本発明において、粗グリセロールは、水等の溶媒で希釈して使用してもよい。その場合、上記のグリセロール及び不純物の含有量に関する記載は、希釈前の粗グリセロールに適用される。すなわち、粗グリセロールが水等の溶媒を含む場合、溶媒の含有量が好ましくは30重量%以下、より好ましくは20重量%以下、さらに好ましくは10重量%以下となるように溶媒を除去したときに、上記のグリセロール及び不純物の含有量の範囲を満たせば、本発明における「粗グリセロール」に該当する。
<2>本発明で使用する細菌
本発明においては、腸内細菌科に属し、L−アミノ酸生産能を有する細菌を使用する。
腸内細菌科は、エシェリヒア、エンテロバクター、エルビニア、クレブシエラ、パントエア、フォトルハブドゥス、プロビデンシア、ラウロテラ、サルモネラ、セラチア、シゲラ、モルガネラ、イェルシニア等の属に属する細菌を含む。特に、NCBI (National Center for Biotechnology Information)のデータベース(http://www.ncbi.nlm.nih.gov/Taxonomy/Browser/wwwtax.cgi?id=91347)で用いられている分類法により腸内細菌科に分類されている細菌が好ましい。
エシェリヒア属に属する細菌とは、特に制限されないが、当該細菌が微生物学の専門家に知られている分類により、エシェリヒア属に分類されていることを意味する。本発明において使用されるエシェリヒア属に属する細菌の例としては、エシェリヒア・コリ(E.coli)が挙げられるが、これに限定されない。
本発明において使用することができるエシェリヒア属に属する細菌は、特に制限されないが、例えば、ナイトハルトらの著書(Neidhardt, F. C. Ed. 1996. Escherichia coli and Salmonella: Cellular and Molecular Biology/Second Edition pp. 2477-2483. Table 1. American Society for Microbiology Press, Washington, D.C.)に記述されている系統のものが含まれる。
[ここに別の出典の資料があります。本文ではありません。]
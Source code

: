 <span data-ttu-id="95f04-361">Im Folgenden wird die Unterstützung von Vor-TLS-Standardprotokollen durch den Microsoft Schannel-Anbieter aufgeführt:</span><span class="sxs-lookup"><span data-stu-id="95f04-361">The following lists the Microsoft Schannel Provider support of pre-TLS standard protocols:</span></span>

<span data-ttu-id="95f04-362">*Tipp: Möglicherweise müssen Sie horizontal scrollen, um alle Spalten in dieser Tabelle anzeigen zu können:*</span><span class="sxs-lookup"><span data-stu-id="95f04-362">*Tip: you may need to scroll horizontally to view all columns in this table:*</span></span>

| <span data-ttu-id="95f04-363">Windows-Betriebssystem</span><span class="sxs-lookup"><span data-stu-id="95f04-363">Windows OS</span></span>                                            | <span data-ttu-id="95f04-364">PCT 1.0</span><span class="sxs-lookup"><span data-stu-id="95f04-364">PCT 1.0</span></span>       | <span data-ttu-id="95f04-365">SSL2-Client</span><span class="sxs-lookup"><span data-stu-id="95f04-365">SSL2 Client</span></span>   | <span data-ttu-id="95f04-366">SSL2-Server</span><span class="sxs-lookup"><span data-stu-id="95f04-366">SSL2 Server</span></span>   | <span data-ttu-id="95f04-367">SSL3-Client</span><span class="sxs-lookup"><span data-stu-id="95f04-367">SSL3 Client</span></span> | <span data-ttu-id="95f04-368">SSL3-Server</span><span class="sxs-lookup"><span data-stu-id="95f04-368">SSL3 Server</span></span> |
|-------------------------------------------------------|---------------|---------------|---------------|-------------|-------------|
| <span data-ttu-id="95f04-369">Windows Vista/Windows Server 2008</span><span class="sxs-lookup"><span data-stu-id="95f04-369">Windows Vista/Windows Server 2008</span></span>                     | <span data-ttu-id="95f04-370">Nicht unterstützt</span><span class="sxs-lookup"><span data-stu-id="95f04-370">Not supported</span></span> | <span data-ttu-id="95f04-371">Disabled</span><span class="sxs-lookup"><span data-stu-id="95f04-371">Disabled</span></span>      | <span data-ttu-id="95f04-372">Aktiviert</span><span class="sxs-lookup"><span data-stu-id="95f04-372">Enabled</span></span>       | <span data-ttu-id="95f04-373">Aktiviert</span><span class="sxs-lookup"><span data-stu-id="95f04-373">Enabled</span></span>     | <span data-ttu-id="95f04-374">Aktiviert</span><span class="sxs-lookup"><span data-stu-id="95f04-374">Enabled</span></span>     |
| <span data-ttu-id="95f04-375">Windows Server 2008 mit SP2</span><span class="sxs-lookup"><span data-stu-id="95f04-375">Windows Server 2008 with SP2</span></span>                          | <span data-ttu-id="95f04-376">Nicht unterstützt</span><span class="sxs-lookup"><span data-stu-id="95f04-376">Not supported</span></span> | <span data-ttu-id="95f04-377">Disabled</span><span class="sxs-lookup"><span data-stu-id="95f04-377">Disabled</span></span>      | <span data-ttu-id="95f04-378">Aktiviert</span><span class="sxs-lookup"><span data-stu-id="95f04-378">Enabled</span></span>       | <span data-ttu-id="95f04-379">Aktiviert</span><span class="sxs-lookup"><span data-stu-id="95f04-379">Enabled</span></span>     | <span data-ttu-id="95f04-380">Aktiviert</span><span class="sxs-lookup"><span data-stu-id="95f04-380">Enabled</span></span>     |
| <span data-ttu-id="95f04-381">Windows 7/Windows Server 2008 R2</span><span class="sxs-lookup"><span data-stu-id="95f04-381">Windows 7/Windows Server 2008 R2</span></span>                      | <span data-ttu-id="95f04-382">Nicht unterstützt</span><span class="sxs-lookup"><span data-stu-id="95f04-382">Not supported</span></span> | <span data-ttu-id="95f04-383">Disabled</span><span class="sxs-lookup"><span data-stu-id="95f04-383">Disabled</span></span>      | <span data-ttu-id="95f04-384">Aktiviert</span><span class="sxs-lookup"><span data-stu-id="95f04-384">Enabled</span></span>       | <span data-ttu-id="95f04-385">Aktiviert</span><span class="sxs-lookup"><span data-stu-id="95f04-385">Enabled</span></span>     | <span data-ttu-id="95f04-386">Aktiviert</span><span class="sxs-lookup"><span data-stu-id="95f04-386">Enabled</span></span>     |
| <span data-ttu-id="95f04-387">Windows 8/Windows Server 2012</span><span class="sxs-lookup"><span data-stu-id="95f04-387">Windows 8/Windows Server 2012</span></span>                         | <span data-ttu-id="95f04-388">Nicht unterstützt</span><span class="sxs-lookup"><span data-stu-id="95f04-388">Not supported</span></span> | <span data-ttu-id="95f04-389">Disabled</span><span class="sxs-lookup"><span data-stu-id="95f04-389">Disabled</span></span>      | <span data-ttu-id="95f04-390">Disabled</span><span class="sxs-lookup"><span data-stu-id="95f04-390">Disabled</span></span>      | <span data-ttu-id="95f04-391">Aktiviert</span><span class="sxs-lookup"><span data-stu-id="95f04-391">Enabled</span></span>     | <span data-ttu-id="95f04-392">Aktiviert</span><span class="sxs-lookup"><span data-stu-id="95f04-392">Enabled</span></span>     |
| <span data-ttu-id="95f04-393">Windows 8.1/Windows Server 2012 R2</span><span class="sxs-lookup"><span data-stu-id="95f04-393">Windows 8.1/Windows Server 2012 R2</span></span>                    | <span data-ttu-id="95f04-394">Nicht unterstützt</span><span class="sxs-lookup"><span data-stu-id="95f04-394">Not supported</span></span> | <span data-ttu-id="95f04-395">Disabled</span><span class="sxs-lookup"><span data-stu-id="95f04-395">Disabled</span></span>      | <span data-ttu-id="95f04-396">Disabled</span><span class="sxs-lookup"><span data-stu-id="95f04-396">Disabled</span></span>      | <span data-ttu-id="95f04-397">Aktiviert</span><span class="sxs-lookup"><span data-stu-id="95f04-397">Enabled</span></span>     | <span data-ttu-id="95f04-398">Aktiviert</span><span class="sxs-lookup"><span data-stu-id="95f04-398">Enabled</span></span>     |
具体的には、プロトタイプの野生株K12株由来のエシェリヒア・コリ W3110 (ATCC 27325)、エシェリヒア・コリ MG1655 (ATCC 47076)等が挙げられる。
これらの菌株は、例えばアメリカン・タイプ・カルチャー・コレクション(住所 P.O. Box 1549 Manassas, VA 20108, United States of America)より分譲を受けることが出来る。すなわち各菌株に対応する登録番号が付与されており、この登録番号を利用して分譲を受けることが出来る。各菌株に対応する登録番号は、アメリカン・タイプ・カルチャー・コレクションのカタログに記載されている。
特に、パントエア属細菌、エルビニア属細菌、エンテロバクター属細菌は、γ−プロテオバクテリアに分類される細菌であり、分類学的に非常に近縁である(J. Gen. Appl. Microbiol. 1997, 43: 355-361; Int. J. Syst. Bacteriol. 1997 47: 1061-1067)。近年、DNA-DNAハイブリダイゼーション実験等により、エンテロバクター属に属する細菌には、パントエア・アグロメランス(Pantoea agglomerans)又はパントエア・ディスパーサ(Pantoea dispersa)等に再分類されているものがある(Int. J. Syst. Bacteriol. 1989, 39: 337-345)。また、エルビニア属に属する細菌にはパントエア・アナナス(Pantoea ananas)、パントエア・スチューアルティに再分類されているものがある(Int. J. Syst. Bacteriol. 1993, 43: 162-173 参照)。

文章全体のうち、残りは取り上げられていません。